• Supplied material:

═══

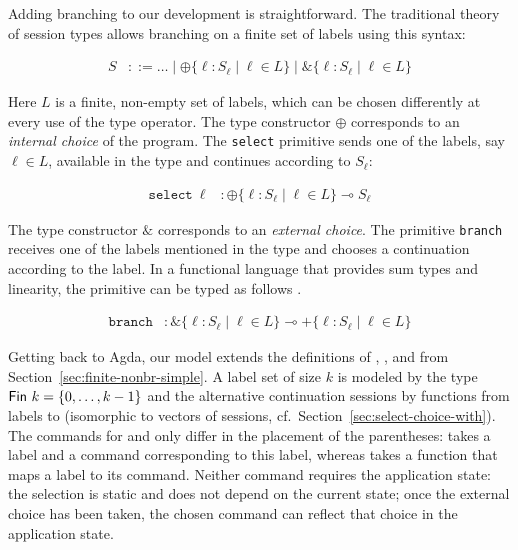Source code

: \documentclass[acmsmall,review,anonymous,screen]{acmart}
\newenvironment{traditional}{\begin{tcolorbox}[size=tight,arc=0ex,boxrule=0ex,colback=blue!20,top=-1.5ex]}{\end{tcolorbox}}
\begin{document}
Adding branching to our development is straightforward. The traditional 
theory of session types allows branching on a finite set of labels using this syntax:
\begin{traditional}
  \begin{align*}
    S & ::= \dots \mid \oplus\{ \ell : S_\ell \mid \ell \in L \} \mid
        \&\{\ell: S_\ell \mid \ell \in L\}
  \end{align*}
\end{traditional}
Here $L$ is a finite, non-empty set of labels, which can be chosen differently at
every use of the type operator. 
The type constructor $\oplus$ corresponds to an \emph{internal choice} of the
program.  The \texttt{select} primitive sends one of the labels, say $\ell \in L$, available in the
type and continues according to $S_\ell$:
\begin{traditional}
  \begin{align*}
    \mathtt{select}\ \ell &: \oplus\{ \ell : S_\ell \mid \ell \in L \}
                            \multimap S_\ell
  \end{align*}
\end{traditional}
The type constructor $\&$ corresponds to an \emph{external choice}. The
primitive \texttt{branch} receives one of the labels 
mentioned in the type and chooses a continuation according to the
label. In a functional language that provides sum types and linearity,
the primitive can be typed as follows \cite{DBLP:journals/toplas/Padovani19}.
\begin{traditional}
  \begin{align*}
    \mathtt{branch} &: \&\{\ell: S_\ell \mid \ell \in L\} \multimap +\{\ell: S_\ell \mid \ell \in L\}
  \end{align*}
\end{traditional}
Getting back to Agda, our model extends the definitions of
{\ASession}, {\ACommand}, and {\Aexecutor} from
Section~\ref{sec:finite-nonbr-simple}. A label set of size $k$ is
modeled by the type $\AFin~k = \{ 0, \dots, k-1\}$ and the alternative continuation sessions by
functions from labels to {\ASession} (isomorphic to vectors of sessions, cf.\  Section~\ref{sec:select-choice-with}).
\stBranchingType
\stBranchingCommand
The commands for {\ACSELECT} and {\ACCHOICE} only differ in the
placement of the parentheses: {\ACSELECT} takes a label and a command
corresponding to this label, whereas {\ACCHOICE} takes a function that
maps a label to its command. Neither command requires the application
state: the selection is static and does not depend on the current
state; once the external choice has been taken, the chosen command can
reflect that choice in the application state.
\stExecutorSignature\vspace{-1.5\baselineskip}
\stBranchingExecutor
\end{document}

═══

• Problem requirements:
Only the lines from the first line of the data above through the line with "Adding branching to" should appear in the answer, retyped exactly, with every picture left out.

• Worked solution:
Source code

: \documentclass[acmsmall,review,anonymous,screen]{acmart}
\newenvironment{traditional}{\begin{tcolorbox}[size=tight,arc=0ex,boxrule=0ex,colback=blue!20,top=-1.5ex]}{\end{tcolorbox}}
\begin{document}
Adding branching to our development is straightforward. The traditional 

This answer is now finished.